##### PROVIDED MATERIAL
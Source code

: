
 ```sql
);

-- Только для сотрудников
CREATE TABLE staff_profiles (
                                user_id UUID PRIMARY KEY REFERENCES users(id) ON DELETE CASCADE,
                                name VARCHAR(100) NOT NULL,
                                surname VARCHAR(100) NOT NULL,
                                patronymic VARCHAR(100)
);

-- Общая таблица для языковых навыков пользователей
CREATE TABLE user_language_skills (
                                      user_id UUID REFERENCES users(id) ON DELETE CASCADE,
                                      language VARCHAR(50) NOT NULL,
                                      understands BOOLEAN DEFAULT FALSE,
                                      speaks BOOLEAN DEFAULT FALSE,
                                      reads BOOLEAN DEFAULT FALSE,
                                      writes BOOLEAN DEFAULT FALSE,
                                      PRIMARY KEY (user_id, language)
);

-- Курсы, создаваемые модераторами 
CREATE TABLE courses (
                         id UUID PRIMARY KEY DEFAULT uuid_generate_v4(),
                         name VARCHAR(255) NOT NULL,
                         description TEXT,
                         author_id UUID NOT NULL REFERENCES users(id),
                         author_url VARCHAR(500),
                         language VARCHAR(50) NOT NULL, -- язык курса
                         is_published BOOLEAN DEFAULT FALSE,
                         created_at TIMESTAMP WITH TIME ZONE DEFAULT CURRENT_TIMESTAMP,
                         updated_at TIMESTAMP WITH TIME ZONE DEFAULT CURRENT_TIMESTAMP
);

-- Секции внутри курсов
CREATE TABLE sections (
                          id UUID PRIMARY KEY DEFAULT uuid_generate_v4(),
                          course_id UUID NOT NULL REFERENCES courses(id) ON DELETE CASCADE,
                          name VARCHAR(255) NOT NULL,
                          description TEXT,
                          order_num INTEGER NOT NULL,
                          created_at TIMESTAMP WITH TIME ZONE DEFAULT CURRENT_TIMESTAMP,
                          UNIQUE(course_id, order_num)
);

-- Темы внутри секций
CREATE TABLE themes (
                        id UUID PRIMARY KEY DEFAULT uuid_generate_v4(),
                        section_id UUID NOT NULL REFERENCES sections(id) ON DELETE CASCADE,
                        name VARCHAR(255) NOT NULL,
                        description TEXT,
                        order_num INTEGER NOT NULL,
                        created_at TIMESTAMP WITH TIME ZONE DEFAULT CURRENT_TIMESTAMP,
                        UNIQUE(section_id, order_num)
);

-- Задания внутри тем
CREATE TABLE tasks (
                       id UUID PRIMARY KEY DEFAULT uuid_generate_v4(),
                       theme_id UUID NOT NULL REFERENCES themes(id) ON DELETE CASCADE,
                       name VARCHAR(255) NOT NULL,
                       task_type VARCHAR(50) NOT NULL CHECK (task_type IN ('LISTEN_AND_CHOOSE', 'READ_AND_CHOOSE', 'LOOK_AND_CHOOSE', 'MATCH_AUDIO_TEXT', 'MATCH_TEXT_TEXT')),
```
##########
→ **EXERCISE REQUIREMENTS**:
Write all the data out again, exactly.

→ **FINISHED EXERCISE**:
Source code

:
 ```sql
);

-- Только для сотрудников
CREATE TABLE staff_profiles (
                                user_id UUID PRIMARY KEY REFERENCES users(id) ON DELETE CASCADE,
                                name VARCHAR(100) NOT NULL,
                                surname VARCHAR(100) NOT NULL,
                                patronymic VARCHAR(100)
);

-- Общая таблица для языковых навыков пользователей
CREATE TABLE user_language_skills (
                                      user_id UUID REFERENCES users(id) ON DELETE CASCADE,
                                      language VARCHAR(50) NOT NULL,
                                      understands BOOLEAN DEFAULT FALSE,
                                      speaks BOOLEAN DEFAULT FALSE,
                                      reads BOOLEAN DEFAULT FALSE,
                                      writes BOOLEAN DEFAULT FALSE,
                                      PRIMARY KEY (user_id, language)
);

-- Курсы, создаваемые модераторами 
CREATE TABLE courses (
                         id UUID PRIMARY KEY DEFAULT uuid_generate_v4(),
                         name VARCHAR(255) NOT NULL,
                         description TEXT,
                         author_id UUID NOT NULL REFERENCES users(id),
                         author_url VARCHAR(500),
                         language VARCHAR(50) NOT NULL, -- язык курса
                         is_published BOOLEAN DEFAULT FALSE,
                         created_at TIMESTAMP WITH TIME ZONE DEFAULT CURRENT_TIMESTAMP,
                         updated_at TIMESTAMP WITH TIME ZONE DEFAULT CURRENT_TIMESTAMP
);

-- Секции внутри курсов
CREATE TABLE sections (
                          id UUID PRIMARY KEY DEFAULT uuid_generate_v4(),
                          course_id UUID NOT NULL REFERENCES courses(id) ON DELETE CASCADE,
                          name VARCHAR(255) NOT NULL,
                          description TEXT,
                          order_num INTEGER NOT NULL,
                          created_at TIMESTAMP WITH TIME ZONE DEFAULT CURRENT_TIMESTAMP,
                          UNIQUE(course_id, order_num)
);

-- Темы внутри секций
CREATE TABLE themes (
                        id UUID PRIMARY KEY DEFAULT uuid_generate_v4(),
                        section_id UUID NOT NULL REFERENCES sections(id) ON DELETE CASCADE,
                        name VARCHAR(255) NOT NULL,
                        description TEXT,
                        order_num INTEGER NOT NULL,
                        created_at TIMESTAMP WITH TIME ZONE DEFAULT CURRENT_TIMESTAMP,
                        UNIQUE(section_id, order_num)
);

-- Задания внутри тем
CREATE TABLE tasks (
                       id UUID PRIMARY KEY DEFAULT uuid_generate_v4(),
                       theme_id UUID NOT NULL REFERENCES themes(id) ON DELETE CASCADE,
                       name VARCHAR(255) NOT NULL,
                       task_type VARCHAR(50) NOT NULL CHECK (task_type IN ('LISTEN_AND_CHOOSE', 'READ_AND_CHOOSE', 'LOOK_AND_CHOOSE', 'MATCH_AUDIO_TEXT', 'MATCH_TEXT_TEXT')),
```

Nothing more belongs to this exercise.